1 The Fourth Circuit did not hold in Roseboro that such notice is required for motions for entry of default or default judgment. Rather, the Fourth Circuit’s discussion in Roseboro regarding notice was directed to summary judgment motions. See Roseboro v. Garrison, 528 F.2d 309, 310 (4th Cir. 1975) (“We agree with the plaintiff, however, that there is another side to the coin which requires that the plaintiff be advised of his right to file counter-affidavits or other responsive material and alerted to the fact that his failure to so respond might result in the entry of summary judgment against him.”); see also Norman v. Taylor, 25 F.3d 1259, 1261 (4th Cir. 1994) (“In Roseboro v. Garrison, 528 F.2d 309 (4th Cir. 1975), this circuit held that pro se plaintiffs must be advised that their failure to file responsive material when a defendant moves for summary judgment may well result in entry of summary judgment against them.”). Nevertheless, courts routinely issue Roseboro notices for motions for entry of default or default judgment, and the Court does so here. 3 In his Response, Defendant McLean cites a line of North Carolina state court cases noting exceptions to the requirement that a corporate defendant must be represented by counsel. (Doc.
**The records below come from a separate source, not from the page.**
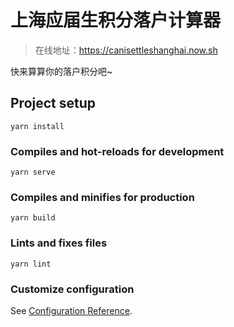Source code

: # 上海应届生积分落户计算器
> 在线地址：https://canisettleshanghai.now.sh

快来算算你的落户积分吧~

## Project setup
```
yarn install
```

### Compiles and hot-reloads for development
```
yarn serve
```

### Compiles and minifies for production
```
yarn build
```

### Lints and fixes files
```
yarn lint
```

### Customize configuration
See [Configuration Reference](https://cli.vuejs.org/config/).
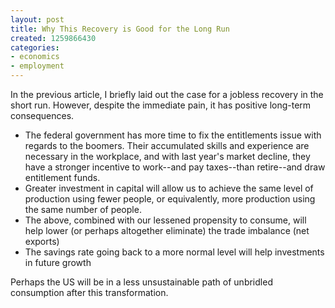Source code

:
 ```yaml
---
layout: post
title: Why This Recovery is Good for the Long Run
created: 1259866430
categories:
- economics
- employment
---
```

In the previous article, I briefly laid out the case for a jobless recovery in the short run. However, despite the immediate pain, it has positive long-term consequences.
<ul>
<li>The federal government has more time to fix the entitlements issue with regards to the boomers. Their accumulated skills and experience are necessary in the workplace, and with last year's market decline, they have a stronger incentive to work--and pay taxes--than retire--and draw entitlement funds.</li>
<li>Greater investment in capital will allow us to achieve the same level of production using fewer people, or equivalently, more production using the same number of people.</li>
<li>The above, combined with our lessened propensity to consume, will help lower (or perhaps altogether eliminate) the trade imbalance (net exports)</li>
<li>The savings rate going back to a more normal level will help investments in future growth</li>
</ul>
Perhaps the US will be in a less unsustainable path of unbridled consumption after this transformation.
No. 10, p. 2). However, these cases are inapposite here, because “[w]hether a corporate party may proceed pro se is a procedural inquiry governed by federal law and the rules of the court.” Gilley v. Shoffner, 345 F. Supp. 2d 563, 566 (M.D.N.C. 2004) (citing Allied Colloids, Inc. v. Jadair, Inc., 139 F.3d 887, 1998 WL 112719 (4th Cir. 1998) (Table) (affirming the lower court’s dismissal of an unrepresented corporate defendant in a diversity action based upon local federal court rule). Therefore, as a corporate Defendant, McLeanics may not proceed in this action without counsel.

Further, Rule 55(a) provides: “When a party against whom a judgment for affirmative relief is sought has failed to plead or otherwise defend, and that failure is shown by affidavit or otherwise, the clerk must enter the party’s default.” FED. R. CIV. P. 55(a).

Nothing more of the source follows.